* PROBLEM STATEMENT *
Scan the listing below for the word "assim" and copy every line that has it.

+ + + +

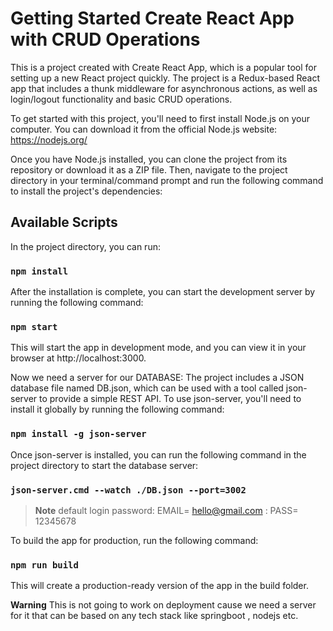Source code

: # Getting Started Create React App with CRUD Operations

This is a project created with Create React App, which is a popular tool for setting up a new React project quickly. The project is a Redux-based React app that includes a thunk middleware for asynchronous actions, as well as login/logout functionality and basic CRUD operations.

To get started with this project, you'll need to first install Node.js on your computer. You can download it from the official Node.js website: https://nodejs.org/

Once you have Node.js installed, you can clone the project from its repository or download it as a ZIP file. Then, navigate to the project directory in your terminal/command prompt and run the following command to install the project's dependencies:


## Available Scripts

In the project directory, you can run:

### `npm install`

After the installation is complete, you can start the development server by running the following command:

### `npm start`

This will start the app in development mode, and you can view it in your browser at http://localhost:3000.

Now we need a server for our DATABASE:
The project includes a JSON database file named DB.json, which can be used with a tool called json-server to provide a simple REST API. To use json-server, you'll need to install it globally by running the following command:


### `npm install -g json-server`

Once json-server is installed, you can run the following command in the project directory to start the database server:

### `json-server.cmd --watch ./DB.json --port=3002`


>**Note**
>default login password: EMAIL= hello@gmail.com : PASS= 12345678


To build the app for production, run the following command:

### `npm run build`

This will create a production-ready version of the app in the build folder.

**Warning**
This is not going to work on deployment cause we need a server for it that can be based on any tech stack like springboot , nodejs etc.
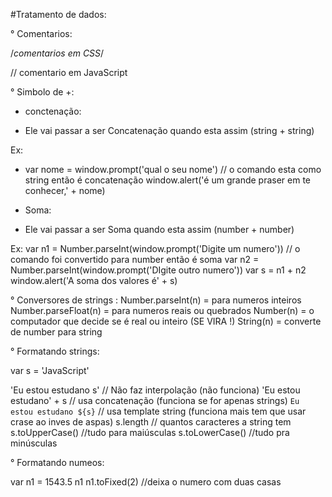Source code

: #Tratamento de dados:

° Comentarios:

/*comentarios em CSS*/
<!--comentario em HTML-->
// comentario em JavaScript

° Simbolo de +:
 
- conctenação:

- Ele vai passar a ser Concatenação quando esta assim (string + string)

Ex:
- var nome = window.prompt('qual o seu nome') // o comando esta como string então é concatenação
window.alert('é um grande praser em te conhecer,' + nome)

- Soma:

- Ele vai passar a ser Soma quando esta assim (number + number)

Ex:
    var n1 = Number.parseInt(window.prompt('Digite um numero')) // o comando foi convertido para number então é soma
    var n2 = Number.parseInt(window.prompt('DIgite outro numero'))
    var s = n1 + n2 
    window.alert('A soma dos valores é' + s)
    
 
° Conversores de strings : 
Number.parseInt(n) = para numeros inteiros 
Number.parseFloat(n) = para numeros reais ou quebrados 
Number(n) = o computador que decide se é real ou inteiro (SE VIRA !)
String(n) = converte de number para string

° Formatando strings:

var s = 'JavaScript'

'Eu estou estudano s' // Não faz interpolação (não funciona)
'Eu estou estudano' + s // usa concatenação (funciona se for apenas strings)
`Eu estou estudano ${s}` // usa template string (funciona mais tem que usar crase ao inves de aspas)
s.length // quantos caracteres a string tem 
s.toUpperCase() //tudo para maiúsculas 
s.toLowerCase() //tudo pra minúsculas 

° Formatando numeos:

var n1 = 1543.5
n1
n1.toFixed(2) //deixa o numero com duas casas





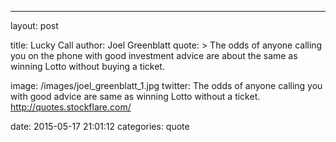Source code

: ---
layout: post

title:  Lucky Call
author: Joel Greenblatt
quote: >
  The odds of anyone calling you on the phone with good investment advice are about the same as winning Lotto without buying a ticket. 

image: /images/joel_greenblatt_1.jpg
twitter: The odds of anyone calling you with good advice are same as winning Lotto without a ticket.  http://quotes.stockflare.com/

date:   2015-05-17 21:01:12
categories: quote
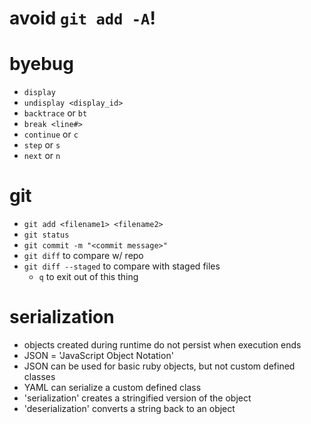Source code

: # avoid `git add -A`!

# byebug
- `display`
- `undisplay <display_id>`
- `backtrace` or `bt`
- `break <line#>`
- `continue` or `c`
- `step` or `s`
- `next` or `n`

# git
- `git add <filename1> <filename2>`
- `git status`
- `git commit -m "<commit message>"`
- `git diff` to compare w/ repo
- `git diff --staged` to compare with staged files
  - `q` to exit out of this thing

# serialization
- objects created during runtime do not persist when execution ends
- JSON = 'JavaScript Object Notation'
- JSON can be used for basic ruby objects, but not custom defined classes
- YAML can serialize a custom defined class
- 'serialization' creates a stringified version of the object
- 'deserialization' converts a string back to an object
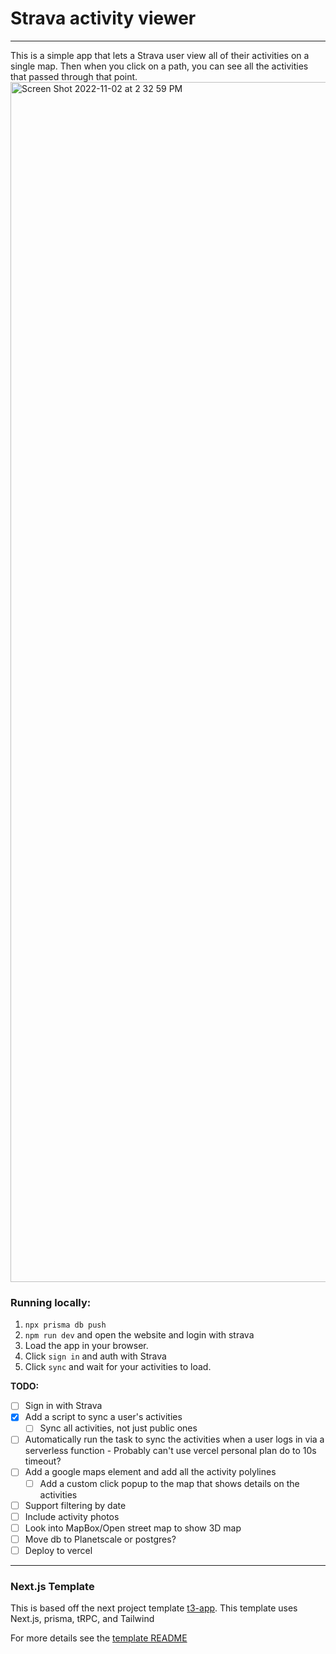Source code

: # Strava activity viewer
------

This is a simple app that lets a Strava user view all of their activities on a single map. Then when you click on a path, you can see all the activities that passed through that point.
<img width="1920" alt="Screen Shot 2022-11-02 at 2 32 59 PM" src="https://user-images.githubusercontent.com/1312391/199612226-d79a4571-3354-495c-aa3f-6074842de4e2.png">



### Running locally:
1. `npx prisma db push`
2. `npm run dev` and open the website and login with strava
3. Load the app in your browser.
4. Click `sign in` and auth with Strava
5. Click `sync` and wait for your activities to load.

**TODO:**

- [ ] Sign in with Strava
- [x] Add a script to sync a user's activities
    - [ ] Sync all activities, not just public ones
- [ ] Automatically run the task to sync the activities when a user logs in via
      a serverless function
      - Probably can't use vercel personal plan do to 10s timeout?
- [ ] Add a google maps element and add all the activity polylines
  - [ ] Add a custom click popup to the map that shows details on the activities
- [ ] Support filtering by date
- [ ] Include activity photos
- [ ] Look into MapBox/Open street map to show 3D map
- [ ] Move db to Planetscale or postgres?
- [ ] Deploy to vercel

----

### Next.js Template
This is based off the next project template [t3-app](https://github.com/t3-oss/create-t3-app). This template uses Next.js, prisma, tRPC, and Tailwind

For more details see the [template README](https://github.com/t3-oss/create-t3-app/blob/89b82e884b8348747f1de1634f5e83df374ca1c4/cli/template/base/README.md)

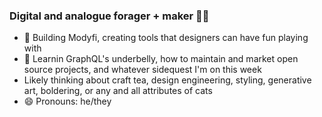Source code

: ### Digital and analogue forager + maker 👩‍🌾

<div>
  <ul>
    <li>🔭 Building Modyfi, creating tools that designers can have fun playing with
    </li>
    <li>🌱 Learnin GraphQL's underbelly, how to maintain and market open source projects, and whatever sidequest I'm on this week</li>
    <li> Likely thinking about craft tea, design engineering, styling, generative art, boldering, or any and all attributes of cats</li>
    <li>😄 Pronouns: he/they</li>
  </ul>
</div>
<!--<img src="https://github-readme-stats.vercel.app/api?username=tonyketcham&show_icons=true&theme=nightowl&count_private=true" />-->
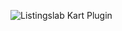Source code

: ![Listingslab Kart Plugin ](https://raw.githubusercontent.com/listingslab-software/kart/master/docs/media/KartLogo_320.svg)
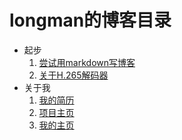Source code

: # longman的博客目录
- 起步
    1. [尝试用markdown写博客](src/md/20170720.md) 
    2. [关于H.265解码器](src/md/20170723.md)
- 关于我
    1. [我的简历](src/md/个人简历.md)
    2. [项目主页](https://github.com/LongmanLee) 
    3. [我的主页](https://LongmanLee.github.io)
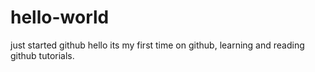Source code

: # hello-world
just started github 
hello its my first time on github, learning and reading github tutorials.

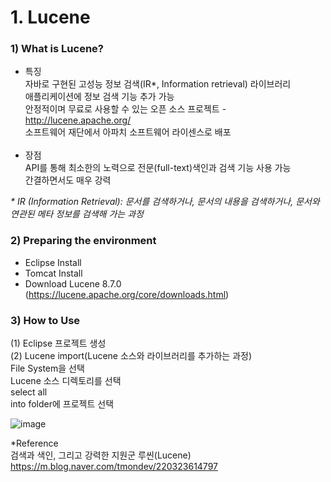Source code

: # 1. Lucene
###  1) What is Lucene?
  - 특징<br/>
    자바로 구현된 고성능 정보 검색(IR*, Information retrieval) 라이브러리<br/>
    애플리케이션에 정보 검색 기능 추가 가능<br/>
    안정적이며 무료로 사용할 수 있는 오픈 소스 프로젝트 - http://lucene.apache.org/<br/>
    소프트웨어 재단에서 아파치 소프트웨어 라이센스로 배포<br/><br/> 
  - 장점<br/>
    API를 통해 최소한의 노력으로 전문(full-text)색인과 검색 기능 사용 가능<br/>
    간결하면서도 매우 강력<br/>
  
  <i>* IR (Information Retrieval): 문서를 검색하거나, 문서의 내용을 검색하거나, 문서와 연관된 메타 정보를 검색해 가는 과정</i>
  
###  2) Preparing the environment
   - Eclipse Install<br/>
   - Tomcat Install<br/>
   - Download Lucene 8.7.0 (https://lucene.apache.org/core/downloads.html)<br/>

###  3) How to Use
   (1) Eclipse 프로젝트 생성<br/>
   (2) Lucene import(Lucene 소스와 라이브러리를 추가하는 과정)<br/>
      File System을 선택<br/>
      Lucene 소스 디렉토리를 선택<br/>
      select all<br/>
      into folder에 프로젝트 선택<br/>
  
   ![image](https://user-images.githubusercontent.com/53163222/99187594-dfe97d00-279a-11eb-967a-efa88e993e85.png)

*Reference<br/>
검색과 색인, 그리고 강력한 지원군 루씬(Lucene) https://m.blog.naver.com/tmondev/220323614797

+ + + +

* SOLUTION FOR THIS EXERCISE *
- Ele vai passar a ser Concatenação quando esta assim (string + string)
- Ele vai passar a ser Soma quando esta assim (number + number)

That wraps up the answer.